2013年5月15日水曜日

国交省の自転車ガイドラインの感想 pp.63-64 交差点の設計

国土交通省が2012年11月29日に発表した
安全で快適な自転車利用環境創出ガイドライン(PDF)
を読みました。

問題点が無いか1ページずつ見ていきます。


以下、ページ番号はPDFファイル上の番号基準です。
紙面のノンブルとは一致していません。

p.63
自転車が双方向通行となる自転車道の場合は、
自動車と逆方向に通行する自転車の出会い頭事故の危険性、
交差点内での自転車同士の交錯の危険性等の課題があることから、
交通状況や沿道状況を踏まえ、個別に検討を行うものとし、
ここでは、自転車一方通行規制を実施した自転車道、
自転車専用通行帯、車道混在の場合について示す。

双方向型の設置に可能性を残してますね。
自治体の道路管理者が抜け道に使いそうな文言です。

「個別に」というのも問題です。
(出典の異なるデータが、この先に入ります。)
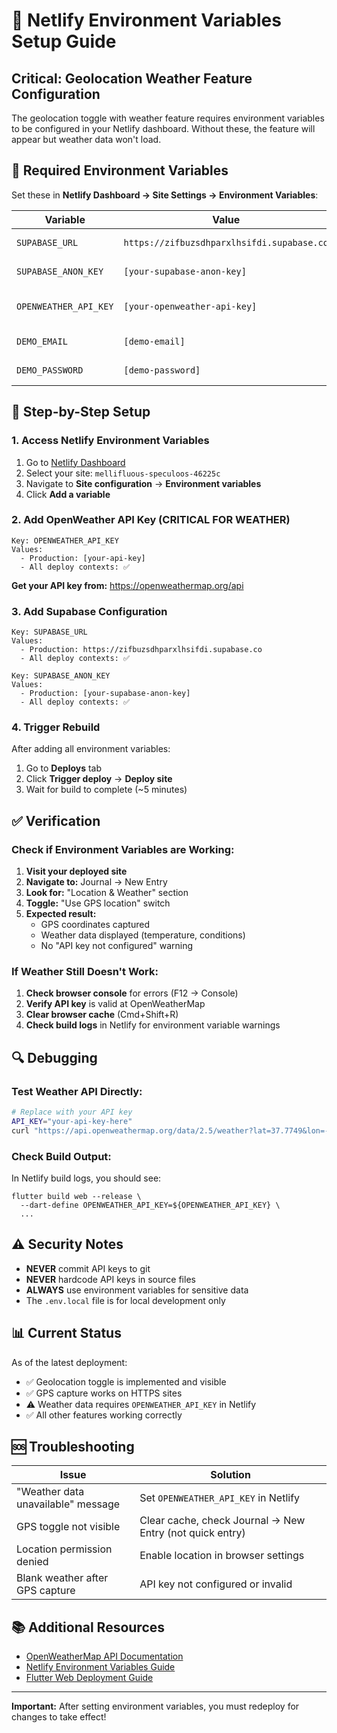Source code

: # 🔧 Netlify Environment Variables Setup Guide

## Critical: Geolocation Weather Feature Configuration

The geolocation toggle with weather feature requires environment variables to be configured in your Netlify dashboard. Without these, the feature will appear but weather data won't load.

## 📝 Required Environment Variables

Set these in **Netlify Dashboard → Site Settings → Environment Variables**:

| Variable | Value | Required | Description |
|----------|-------|----------|-------------|
| `SUPABASE_URL` | `https://zifbuzsdhparxlhsifdi.supabase.co` | ✅ Yes | Your Supabase project URL |
| `SUPABASE_ANON_KEY` | `[your-supabase-anon-key]` | ✅ Yes | Supabase anonymous key |
| `OPENWEATHER_API_KEY` | `[your-openweather-api-key]` | ✅ Yes | OpenWeatherMap API key for weather data |
| `DEMO_EMAIL` | `[demo-email]` | ⚠️ Optional | Demo account email |
| `DEMO_PASSWORD` | `[demo-password]` | ⚠️ Optional | Demo account password |

## 🚀 Step-by-Step Setup

### 1. Access Netlify Environment Variables

1. Go to [Netlify Dashboard](https://app.netlify.com)
2. Select your site: `mellifluous-speculoos-46225c`
3. Navigate to **Site configuration** → **Environment variables**
4. Click **Add a variable**

### 2. Add OpenWeather API Key (CRITICAL FOR WEATHER)

```
Key: OPENWEATHER_API_KEY
Values: 
  - Production: [your-api-key]
  - All deploy contexts: ✅
```

**Get your API key from:** https://openweathermap.org/api

### 3. Add Supabase Configuration

```
Key: SUPABASE_URL
Values: 
  - Production: https://zifbuzsdhparxlhsifdi.supabase.co
  - All deploy contexts: ✅
```

```
Key: SUPABASE_ANON_KEY
Values: 
  - Production: [your-supabase-anon-key]
  - All deploy contexts: ✅
```

### 4. Trigger Rebuild

After adding all environment variables:
1. Go to **Deploys** tab
2. Click **Trigger deploy** → **Deploy site**
3. Wait for build to complete (~5 minutes)

## ✅ Verification

### Check if Environment Variables are Working:

1. **Visit your deployed site**
2. **Navigate to:** Journal → New Entry
3. **Look for:** "Location & Weather" section
4. **Toggle:** "Use GPS location" switch
5. **Expected result:** 
   - GPS coordinates captured
   - Weather data displayed (temperature, conditions)
   - No "API key not configured" warning

### If Weather Still Doesn't Work:

1. **Check browser console** for errors (F12 → Console)
2. **Verify API key** is valid at OpenWeatherMap
3. **Clear browser cache** (Cmd+Shift+R)
4. **Check build logs** in Netlify for environment variable warnings

## 🔍 Debugging

### Test Weather API Directly:

```bash
# Replace with your API key
API_KEY="your-api-key-here"
curl "https://api.openweathermap.org/data/2.5/weather?lat=37.7749&lon=-122.4194&appid=$API_KEY&units=imperial"
```

### Check Build Output:

In Netlify build logs, you should see:
```
flutter build web --release \
  --dart-define OPENWEATHER_API_KEY=${OPENWEATHER_API_KEY} \
  ...
```

## ⚠️ Security Notes

- **NEVER** commit API keys to git
- **NEVER** hardcode API keys in source files
- **ALWAYS** use environment variables for sensitive data
- The `.env.local` file is for local development only

## 📊 Current Status

As of the latest deployment:
- ✅ Geolocation toggle is implemented and visible
- ✅ GPS capture works on HTTPS sites
- ⚠️ Weather data requires `OPENWEATHER_API_KEY` in Netlify
- ✅ All other features working correctly

## 🆘 Troubleshooting

| Issue | Solution |
|-------|----------|
| "Weather data unavailable" message | Set `OPENWEATHER_API_KEY` in Netlify |
| GPS toggle not visible | Clear cache, check Journal → New Entry (not quick entry) |
| Location permission denied | Enable location in browser settings |
| Blank weather after GPS capture | API key not configured or invalid |

## 📚 Additional Resources

- [OpenWeatherMap API Documentation](https://openweathermap.org/current)
- [Netlify Environment Variables Guide](https://docs.netlify.com/environment-variables/overview/)
- [Flutter Web Deployment Guide](https://docs.flutter.dev/deployment/web)

---

**Important:** After setting environment variables, you must redeploy for changes to take effect!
道路というものは
規格が全国統一されているから利用者が迷わず使えるのであって、
イレギュラーな要素は事故の誘因になります。


p.63
交差点の形態は、
(中略)
自転車道または自転車専用通行帯の確保が可能な場合、
交差点流入部において、左折巻き込み事故を防止するため、
(1)交差点手前約30m程度で自転車道または
自転車専用通行帯を打ち切り、車道左側部の車線幅員を拡げ
路面表示により自転車の通行位置を明確化し、
自転車と左折する自動車を混在させて一列で通行させる手法
(以下、「左折自動車のみ混在の場合」という。)

(2)交差点に自転車道または自転車専用通行帯を接続し、
自転車と自動車を分離させる手法(以下、「分離の場合」という。)
のいずれかに分類される。

仮に(1)の構造で道路が整備された場合、
以下の様な事態が想定されます。
  • 自転車道が途切れて車線幅員が広くなった箇所に路上駐車が発生する。
  • 自転車が左折車の左または右からすり抜けて前に出ようとする。

路上駐車については、自転車が車と一列に通行するのであれば
大きな問題にはならない? 本当にそうでしょうか。

仮に車線幅員が絶妙な狭さで、路駐車両がボトルネックになると、
車の流れは滞り、自転車も足止めされます。無駄に。
すると、自転車は車の左右をすり抜けて前に出ようとするでしょう。

自転車と左折車を一列で通行させるという考えは、
安全面では一理有ります。私もこの通行方法を実践しているお陰で
交差点での事故・ニアミスはほぼ皆無です。

が、自転車にも車の渋滞に嵌まることを強要する事で、
(主には都市の)交通モードとしての自転車の優位性を
損ねるという面も有ります。

自転車を都市内で最速の移動手段として
マネジメントしていくという視点が、ガイドラインには欠けています。


p.63
(2)の場合は、交差点直近まで自転車と自動車が分離され
自転車利用者の安心感はあるものの、信号制御により
自動車と自転車を分離しない限り自動車が左折時に後方から
進行してくる自転車に注意する必要があることに加え、
自転車が優先意識を持ち、自動車を意識しなくなる可能性があるため、
通行方法を自転車に周知することに課題がある。

p.61では自転車専用信号の設置を検討すると言っておきながら、
ここではまるで「信号制御は変更したくない」みたいな書きっぷりです。

無意識のうちに「車の通行容量を死守する」ことが前提になってますね。
車の渋滞を信号制御で解決しようとするから論理が歪むんです。
環境の観点から、渋滞対策は台数規制を主軸に考えるべきです。


p.64
また、自転車一方通行規制を実施した自転車道を整備する場合に、
交差点部において幅員の確保が困難な場合は、自転車と自動車を
混在させることは望ましくないため、必要に応じて規制速度を変更し、
自転車専用通行帯等の他の形態により整備する、または
歩行者の安全が確保される場合において
改めて自転車の徐行義務について注意喚起した上で
自転車歩行者道に接続する
、もしくは代替路を検討するものとする。

徐行義務は基本的に無視されると考えるべきです。

鉄道や航空は高い安全意識を持ったプロが運行していますが、
道路は自分の都合しか考えない素人が行き交う空間ですから、
ヒューマン・エラー対策はそうした低レベルな人間に合わせて
組み立てないと事故防止の効果を発揮しません。

また別の見方をすれば、徐行義務を課すという発想自体が間違っています。
徐行箇所で加減速を強いられれば、旅行速度が低下するだけでなく、
エネルギー効率も悪化します。これでは移動手段としての
自転車の魅力が薄れてしまうでしょう。